8.         Service Reduction
The Client agrees that if it wishes to reduce any full-time user (or any part of the Services that would result in a reduction of Service Fees) (Service Reduction):

(a)            the Client must provide at least 30 days written notice to the Company, in which case the Service Reduction will take effect at the end of the following month in                           which the notice was given. For the avoidance of doubt, as an example, a Service Reduction notification received in January will result in the relevant part of the                           Service terminating on the last day of February; and

(b)            such Service Reduction will not result in the termination, suspension or reduction of any other part of the Services or this Agreement.

9.         Termination
9.1        Without reason
Either party may terminate this Agreement on giving written notice to the other party provided that the termination will only take effect on the last day of the calendar month immediately following the calendar month in which the termination notice was provided. For example, a termination notice received in January will result in the Agreement terminating on the last day of February.

9.2        With reason
Notwithstanding clause 9.1:

(a)            The Company may terminate this Agreement immediately and without any prior notice:

(i)              if the Client breaches a material provision of this Agreement;

(ii)            if the Company gives the Client 14 calendar days’ written notice:

(A)            specifying the nature of the Client’s breach or default;

(B)            telling the Client what is required to be done to remedy the breach or default; and

(C)            advising the Client that the Company intends to terminate this Agreement if the Client fails to remedy the breach or the default within the given notice period; and

(iii)           if the Client fails to remedy the breach or default within the given notice period;

(iv)           if the Client is responsible for any act, publication or omission which the Company determines (acting reasonably) to be detrimental to the Company;

(v)            if the Client fails to pay the Service Fees to the Company strictly in accordance with clause 5.1;

(b)            the Client may immediately terminate this Agreement, by sending the Company a written notice of that fact if:

(i)              the Company repudiates a material or fundamental term of this Agreement; and

(ii)            the Company fails to remedy, to the satisfaction of the parties, a fundamental breach of service delivery incidental to this Agreement on three separate occasions                         within one calendar month after the date on which the Client issued the Company a written notice requiring the Company to remedy those breaches.

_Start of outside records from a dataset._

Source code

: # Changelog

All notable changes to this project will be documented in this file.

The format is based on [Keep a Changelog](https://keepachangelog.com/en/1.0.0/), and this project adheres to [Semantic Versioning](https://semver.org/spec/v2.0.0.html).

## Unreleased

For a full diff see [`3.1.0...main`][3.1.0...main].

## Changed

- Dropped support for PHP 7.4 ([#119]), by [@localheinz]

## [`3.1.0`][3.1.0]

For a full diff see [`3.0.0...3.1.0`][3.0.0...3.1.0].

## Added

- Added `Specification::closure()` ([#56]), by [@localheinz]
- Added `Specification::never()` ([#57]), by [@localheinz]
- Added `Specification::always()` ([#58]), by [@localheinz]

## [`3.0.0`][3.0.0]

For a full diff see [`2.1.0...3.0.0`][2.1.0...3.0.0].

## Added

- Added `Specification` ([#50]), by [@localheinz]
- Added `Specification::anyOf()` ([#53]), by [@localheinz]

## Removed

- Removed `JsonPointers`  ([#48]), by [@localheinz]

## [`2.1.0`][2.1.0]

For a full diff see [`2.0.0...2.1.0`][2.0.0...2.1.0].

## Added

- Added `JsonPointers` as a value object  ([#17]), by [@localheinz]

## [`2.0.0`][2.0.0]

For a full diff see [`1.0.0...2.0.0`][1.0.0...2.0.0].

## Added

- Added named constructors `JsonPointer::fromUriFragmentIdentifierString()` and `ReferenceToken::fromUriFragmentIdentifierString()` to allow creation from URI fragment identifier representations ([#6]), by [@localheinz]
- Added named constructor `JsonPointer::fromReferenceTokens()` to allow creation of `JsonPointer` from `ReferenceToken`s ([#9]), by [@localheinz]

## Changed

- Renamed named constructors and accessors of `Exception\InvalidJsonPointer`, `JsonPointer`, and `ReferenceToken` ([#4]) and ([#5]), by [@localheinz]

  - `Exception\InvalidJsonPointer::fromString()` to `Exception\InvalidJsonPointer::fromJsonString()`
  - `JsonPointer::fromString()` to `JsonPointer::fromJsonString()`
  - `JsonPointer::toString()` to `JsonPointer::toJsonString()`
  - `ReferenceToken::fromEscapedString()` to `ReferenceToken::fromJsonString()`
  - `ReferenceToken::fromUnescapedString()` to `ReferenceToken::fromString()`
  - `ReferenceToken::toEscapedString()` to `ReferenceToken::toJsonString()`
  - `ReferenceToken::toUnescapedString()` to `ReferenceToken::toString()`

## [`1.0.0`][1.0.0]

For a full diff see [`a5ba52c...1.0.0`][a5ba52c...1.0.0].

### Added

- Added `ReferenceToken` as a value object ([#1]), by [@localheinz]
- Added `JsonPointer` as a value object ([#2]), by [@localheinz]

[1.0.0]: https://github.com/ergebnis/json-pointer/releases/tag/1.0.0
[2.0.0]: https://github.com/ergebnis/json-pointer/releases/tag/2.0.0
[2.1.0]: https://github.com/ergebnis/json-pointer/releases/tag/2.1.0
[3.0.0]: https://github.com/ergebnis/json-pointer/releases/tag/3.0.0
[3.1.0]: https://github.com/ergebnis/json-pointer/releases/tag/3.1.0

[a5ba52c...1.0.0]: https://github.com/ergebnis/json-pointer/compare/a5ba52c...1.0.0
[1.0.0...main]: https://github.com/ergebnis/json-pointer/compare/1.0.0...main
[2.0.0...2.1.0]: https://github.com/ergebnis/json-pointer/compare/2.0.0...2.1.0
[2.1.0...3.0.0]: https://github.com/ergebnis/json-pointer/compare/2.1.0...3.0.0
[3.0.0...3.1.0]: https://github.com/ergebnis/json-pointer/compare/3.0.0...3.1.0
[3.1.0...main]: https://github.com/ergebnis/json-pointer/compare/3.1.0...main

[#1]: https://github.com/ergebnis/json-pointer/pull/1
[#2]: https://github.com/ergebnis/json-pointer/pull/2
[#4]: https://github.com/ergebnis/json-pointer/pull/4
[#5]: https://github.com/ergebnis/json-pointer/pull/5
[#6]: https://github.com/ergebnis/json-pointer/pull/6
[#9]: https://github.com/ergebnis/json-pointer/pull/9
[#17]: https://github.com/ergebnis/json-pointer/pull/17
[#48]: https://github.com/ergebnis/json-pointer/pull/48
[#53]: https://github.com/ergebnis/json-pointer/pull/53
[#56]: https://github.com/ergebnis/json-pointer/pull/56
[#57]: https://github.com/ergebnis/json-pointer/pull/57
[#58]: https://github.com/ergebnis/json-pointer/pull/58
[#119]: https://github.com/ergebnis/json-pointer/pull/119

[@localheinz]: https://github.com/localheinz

(c)            either party may terminate this Agreement immediately and without any prior notice if the other party:

(i)              becomes, or is highly likely to become, Insolvent; and

(ii)            commits a material breach of a term of this Agreement.

9.3        Payment upon termination
Upon termination of this Agreement any outstanding Service Fees payable by the Client to the Company in respect of any period prior to the Termination Date must be paid by the Client within 15 days after the Termination Date, or such other period mutually agreed between the parties.

9.4        Return of property
Upon termination of this Agreement for any reason:

(a)            the Client must deliver to the Company all materials and any other property of the Company which are in the possession or control of the Client at the Termination                         Date; and

(b)            the Company must deliver to the Client all materials and any other property of the Client which are in the possession or control of the Company at the Termination                         Date.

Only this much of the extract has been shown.